__Exercise description__
The answer must consist of every line in the records that contains the word "Integrations".

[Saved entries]

BEGIN

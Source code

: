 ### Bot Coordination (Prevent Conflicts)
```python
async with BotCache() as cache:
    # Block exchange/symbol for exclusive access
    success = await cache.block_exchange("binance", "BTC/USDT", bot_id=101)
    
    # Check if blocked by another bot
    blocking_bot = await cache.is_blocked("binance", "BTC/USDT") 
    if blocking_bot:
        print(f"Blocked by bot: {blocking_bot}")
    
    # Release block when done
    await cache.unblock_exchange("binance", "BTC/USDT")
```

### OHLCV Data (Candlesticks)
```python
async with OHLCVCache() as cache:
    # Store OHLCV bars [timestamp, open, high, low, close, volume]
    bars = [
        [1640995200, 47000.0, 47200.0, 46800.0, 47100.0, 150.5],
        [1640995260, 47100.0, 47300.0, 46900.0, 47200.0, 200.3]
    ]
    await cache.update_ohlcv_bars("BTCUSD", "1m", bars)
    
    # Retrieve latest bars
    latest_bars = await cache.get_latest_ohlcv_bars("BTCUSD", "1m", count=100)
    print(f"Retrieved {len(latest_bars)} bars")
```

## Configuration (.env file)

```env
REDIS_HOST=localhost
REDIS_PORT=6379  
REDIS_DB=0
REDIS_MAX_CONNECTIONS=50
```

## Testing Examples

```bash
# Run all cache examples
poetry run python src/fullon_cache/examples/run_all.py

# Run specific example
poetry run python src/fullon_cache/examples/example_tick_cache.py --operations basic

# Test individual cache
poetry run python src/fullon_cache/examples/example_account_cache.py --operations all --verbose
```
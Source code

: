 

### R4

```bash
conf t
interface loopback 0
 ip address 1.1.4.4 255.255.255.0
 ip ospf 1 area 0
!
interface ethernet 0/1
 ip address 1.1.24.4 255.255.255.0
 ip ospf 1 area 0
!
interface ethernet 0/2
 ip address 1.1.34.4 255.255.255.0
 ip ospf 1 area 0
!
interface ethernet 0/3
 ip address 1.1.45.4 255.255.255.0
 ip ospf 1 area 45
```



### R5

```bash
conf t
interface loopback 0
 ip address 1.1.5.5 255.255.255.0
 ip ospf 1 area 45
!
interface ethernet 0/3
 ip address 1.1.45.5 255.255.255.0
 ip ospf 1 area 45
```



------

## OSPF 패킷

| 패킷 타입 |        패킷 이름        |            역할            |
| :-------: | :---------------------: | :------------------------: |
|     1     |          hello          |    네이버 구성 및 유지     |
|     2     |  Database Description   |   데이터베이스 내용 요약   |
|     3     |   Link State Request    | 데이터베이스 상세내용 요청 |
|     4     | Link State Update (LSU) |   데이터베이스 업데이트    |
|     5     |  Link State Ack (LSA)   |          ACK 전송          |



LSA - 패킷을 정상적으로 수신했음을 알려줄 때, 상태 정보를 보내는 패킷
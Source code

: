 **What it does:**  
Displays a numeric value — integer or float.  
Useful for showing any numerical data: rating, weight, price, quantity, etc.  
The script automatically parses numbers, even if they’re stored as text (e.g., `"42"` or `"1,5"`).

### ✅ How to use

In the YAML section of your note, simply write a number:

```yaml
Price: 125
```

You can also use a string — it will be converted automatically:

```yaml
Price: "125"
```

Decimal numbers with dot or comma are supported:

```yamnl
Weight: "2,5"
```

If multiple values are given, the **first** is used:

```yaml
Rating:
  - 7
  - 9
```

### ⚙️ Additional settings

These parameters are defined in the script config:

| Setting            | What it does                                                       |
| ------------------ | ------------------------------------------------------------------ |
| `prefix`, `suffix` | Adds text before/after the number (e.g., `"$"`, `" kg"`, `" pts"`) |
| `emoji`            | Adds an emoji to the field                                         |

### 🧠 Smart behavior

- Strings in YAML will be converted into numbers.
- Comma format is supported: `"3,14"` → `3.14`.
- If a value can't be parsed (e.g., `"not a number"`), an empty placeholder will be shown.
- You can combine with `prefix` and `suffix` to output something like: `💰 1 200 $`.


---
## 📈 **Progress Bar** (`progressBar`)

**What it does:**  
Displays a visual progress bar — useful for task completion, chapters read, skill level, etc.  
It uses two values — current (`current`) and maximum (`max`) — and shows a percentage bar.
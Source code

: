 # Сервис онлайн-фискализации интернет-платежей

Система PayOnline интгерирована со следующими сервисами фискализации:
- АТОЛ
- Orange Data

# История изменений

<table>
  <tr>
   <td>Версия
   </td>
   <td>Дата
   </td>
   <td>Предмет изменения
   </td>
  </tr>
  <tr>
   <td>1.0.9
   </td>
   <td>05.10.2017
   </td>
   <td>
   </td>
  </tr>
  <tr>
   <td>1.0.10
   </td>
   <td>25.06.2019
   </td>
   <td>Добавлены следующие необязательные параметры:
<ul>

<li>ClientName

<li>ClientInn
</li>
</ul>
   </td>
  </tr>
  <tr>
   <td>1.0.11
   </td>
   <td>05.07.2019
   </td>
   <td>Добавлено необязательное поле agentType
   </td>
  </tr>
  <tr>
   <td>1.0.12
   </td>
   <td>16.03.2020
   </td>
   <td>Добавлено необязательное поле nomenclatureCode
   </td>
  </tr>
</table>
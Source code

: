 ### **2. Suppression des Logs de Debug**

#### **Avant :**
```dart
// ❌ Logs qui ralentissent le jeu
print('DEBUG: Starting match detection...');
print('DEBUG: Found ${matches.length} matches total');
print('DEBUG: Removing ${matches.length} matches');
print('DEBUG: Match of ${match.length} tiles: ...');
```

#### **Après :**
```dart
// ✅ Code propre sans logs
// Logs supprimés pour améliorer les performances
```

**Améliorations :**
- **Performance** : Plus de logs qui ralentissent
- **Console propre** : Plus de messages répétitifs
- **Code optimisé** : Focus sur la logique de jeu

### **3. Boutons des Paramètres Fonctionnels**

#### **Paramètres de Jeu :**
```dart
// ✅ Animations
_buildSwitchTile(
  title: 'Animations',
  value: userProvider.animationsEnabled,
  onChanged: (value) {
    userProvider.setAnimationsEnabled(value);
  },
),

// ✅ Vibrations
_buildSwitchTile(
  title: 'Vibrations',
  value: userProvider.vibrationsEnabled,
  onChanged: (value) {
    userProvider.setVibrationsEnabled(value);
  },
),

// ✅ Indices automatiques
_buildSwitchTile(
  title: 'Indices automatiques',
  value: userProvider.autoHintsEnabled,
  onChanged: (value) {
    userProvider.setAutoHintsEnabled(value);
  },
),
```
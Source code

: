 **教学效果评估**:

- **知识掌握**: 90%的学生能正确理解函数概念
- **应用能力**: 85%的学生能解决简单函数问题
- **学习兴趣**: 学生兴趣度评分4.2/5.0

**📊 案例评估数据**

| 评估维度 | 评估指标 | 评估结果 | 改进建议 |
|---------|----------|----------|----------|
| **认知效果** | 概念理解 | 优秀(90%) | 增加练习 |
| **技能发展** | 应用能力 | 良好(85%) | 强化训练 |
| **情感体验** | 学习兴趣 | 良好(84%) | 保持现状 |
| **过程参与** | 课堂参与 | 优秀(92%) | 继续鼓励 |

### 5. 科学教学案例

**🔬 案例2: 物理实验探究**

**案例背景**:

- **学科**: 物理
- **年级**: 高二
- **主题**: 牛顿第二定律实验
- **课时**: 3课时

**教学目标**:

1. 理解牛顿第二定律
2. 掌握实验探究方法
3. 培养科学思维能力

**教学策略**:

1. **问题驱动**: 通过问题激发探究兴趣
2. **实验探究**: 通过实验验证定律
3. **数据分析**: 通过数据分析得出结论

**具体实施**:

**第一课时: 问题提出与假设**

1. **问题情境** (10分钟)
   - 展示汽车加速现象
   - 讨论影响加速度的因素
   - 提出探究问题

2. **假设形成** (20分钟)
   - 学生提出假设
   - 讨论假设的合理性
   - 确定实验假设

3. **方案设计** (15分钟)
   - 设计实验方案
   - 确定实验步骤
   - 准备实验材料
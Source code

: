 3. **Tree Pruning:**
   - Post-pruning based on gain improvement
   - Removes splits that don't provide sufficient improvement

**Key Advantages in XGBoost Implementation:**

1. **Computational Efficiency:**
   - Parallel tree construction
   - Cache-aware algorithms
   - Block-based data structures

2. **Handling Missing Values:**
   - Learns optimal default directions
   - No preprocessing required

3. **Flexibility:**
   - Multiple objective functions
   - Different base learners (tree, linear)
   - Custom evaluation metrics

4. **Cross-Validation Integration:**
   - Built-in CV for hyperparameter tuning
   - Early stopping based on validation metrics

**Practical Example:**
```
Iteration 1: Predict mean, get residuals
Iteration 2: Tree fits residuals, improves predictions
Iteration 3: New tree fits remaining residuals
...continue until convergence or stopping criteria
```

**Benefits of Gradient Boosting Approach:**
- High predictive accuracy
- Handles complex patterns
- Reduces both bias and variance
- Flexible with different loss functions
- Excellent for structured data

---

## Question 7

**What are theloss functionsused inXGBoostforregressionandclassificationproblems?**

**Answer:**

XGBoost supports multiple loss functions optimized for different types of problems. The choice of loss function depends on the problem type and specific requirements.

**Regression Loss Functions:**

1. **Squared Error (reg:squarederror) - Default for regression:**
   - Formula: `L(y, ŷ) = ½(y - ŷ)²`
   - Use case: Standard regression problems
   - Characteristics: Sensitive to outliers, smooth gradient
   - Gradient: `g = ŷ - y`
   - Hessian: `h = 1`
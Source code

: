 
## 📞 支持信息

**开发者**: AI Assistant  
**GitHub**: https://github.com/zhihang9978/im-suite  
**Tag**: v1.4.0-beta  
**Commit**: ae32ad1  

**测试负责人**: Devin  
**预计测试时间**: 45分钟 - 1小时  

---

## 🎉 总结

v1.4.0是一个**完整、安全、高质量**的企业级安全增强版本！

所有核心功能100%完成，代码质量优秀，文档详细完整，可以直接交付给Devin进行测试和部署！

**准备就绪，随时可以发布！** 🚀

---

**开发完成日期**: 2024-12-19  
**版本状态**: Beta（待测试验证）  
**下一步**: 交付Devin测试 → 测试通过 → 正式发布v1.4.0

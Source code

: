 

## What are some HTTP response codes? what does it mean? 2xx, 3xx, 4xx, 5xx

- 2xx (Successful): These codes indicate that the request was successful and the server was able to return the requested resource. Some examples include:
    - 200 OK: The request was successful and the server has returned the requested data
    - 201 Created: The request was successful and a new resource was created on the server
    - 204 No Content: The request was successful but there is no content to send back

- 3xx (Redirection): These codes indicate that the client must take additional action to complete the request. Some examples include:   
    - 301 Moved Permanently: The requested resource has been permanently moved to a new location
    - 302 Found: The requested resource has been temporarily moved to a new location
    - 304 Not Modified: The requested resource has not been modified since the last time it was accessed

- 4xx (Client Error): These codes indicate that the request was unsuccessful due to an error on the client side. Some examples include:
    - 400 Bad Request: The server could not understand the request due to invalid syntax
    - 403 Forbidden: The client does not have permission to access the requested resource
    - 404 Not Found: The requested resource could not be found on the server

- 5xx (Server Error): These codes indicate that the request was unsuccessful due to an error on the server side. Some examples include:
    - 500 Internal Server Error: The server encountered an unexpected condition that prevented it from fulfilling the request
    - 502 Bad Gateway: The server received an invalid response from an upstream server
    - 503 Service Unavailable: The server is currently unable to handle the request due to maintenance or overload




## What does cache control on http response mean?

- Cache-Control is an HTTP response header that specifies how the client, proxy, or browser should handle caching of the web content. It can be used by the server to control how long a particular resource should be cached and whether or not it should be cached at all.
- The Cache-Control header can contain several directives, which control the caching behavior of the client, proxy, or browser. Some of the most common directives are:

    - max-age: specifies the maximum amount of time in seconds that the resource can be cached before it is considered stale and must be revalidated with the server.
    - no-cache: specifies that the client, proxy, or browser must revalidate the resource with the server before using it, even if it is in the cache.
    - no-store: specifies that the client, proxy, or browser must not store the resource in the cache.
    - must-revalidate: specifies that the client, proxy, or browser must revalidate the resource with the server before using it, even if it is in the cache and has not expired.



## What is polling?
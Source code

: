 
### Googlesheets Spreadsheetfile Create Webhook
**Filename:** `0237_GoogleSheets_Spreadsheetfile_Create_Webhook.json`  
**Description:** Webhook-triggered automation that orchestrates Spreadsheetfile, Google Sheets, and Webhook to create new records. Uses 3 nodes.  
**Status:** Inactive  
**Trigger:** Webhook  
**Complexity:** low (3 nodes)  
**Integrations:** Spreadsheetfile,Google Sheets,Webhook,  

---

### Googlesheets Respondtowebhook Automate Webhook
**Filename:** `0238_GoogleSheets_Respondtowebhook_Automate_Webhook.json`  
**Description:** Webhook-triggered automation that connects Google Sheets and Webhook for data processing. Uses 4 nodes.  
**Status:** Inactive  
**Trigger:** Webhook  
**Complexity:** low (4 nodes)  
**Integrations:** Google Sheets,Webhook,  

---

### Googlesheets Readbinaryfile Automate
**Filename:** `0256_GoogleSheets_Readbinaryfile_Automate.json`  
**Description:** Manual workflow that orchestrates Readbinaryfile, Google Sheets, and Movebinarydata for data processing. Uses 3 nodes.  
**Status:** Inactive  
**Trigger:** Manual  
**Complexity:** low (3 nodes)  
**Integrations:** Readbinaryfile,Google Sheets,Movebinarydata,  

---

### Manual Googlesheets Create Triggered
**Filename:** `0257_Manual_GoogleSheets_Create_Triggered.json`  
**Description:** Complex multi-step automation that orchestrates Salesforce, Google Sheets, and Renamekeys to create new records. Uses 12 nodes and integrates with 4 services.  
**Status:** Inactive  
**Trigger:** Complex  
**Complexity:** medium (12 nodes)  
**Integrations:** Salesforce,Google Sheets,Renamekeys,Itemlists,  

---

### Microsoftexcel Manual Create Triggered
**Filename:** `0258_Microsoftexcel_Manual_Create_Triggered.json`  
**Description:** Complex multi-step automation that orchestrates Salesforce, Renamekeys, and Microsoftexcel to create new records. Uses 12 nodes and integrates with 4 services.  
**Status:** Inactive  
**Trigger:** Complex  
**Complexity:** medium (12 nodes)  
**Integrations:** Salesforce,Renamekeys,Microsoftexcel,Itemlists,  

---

END

__Task answer__
**Integrations:** Spreadsheetfile,Google Sheets,Webhook,  
**Integrations:** Google Sheets,Webhook,  
**Integrations:** Readbinaryfile,Google Sheets,Movebinarydata,  
**Integrations:** Salesforce,Google Sheets,Renamekeys,Itemlists,  
**Integrations:** Salesforce,Renamekeys,Microsoftexcel,Itemlists,  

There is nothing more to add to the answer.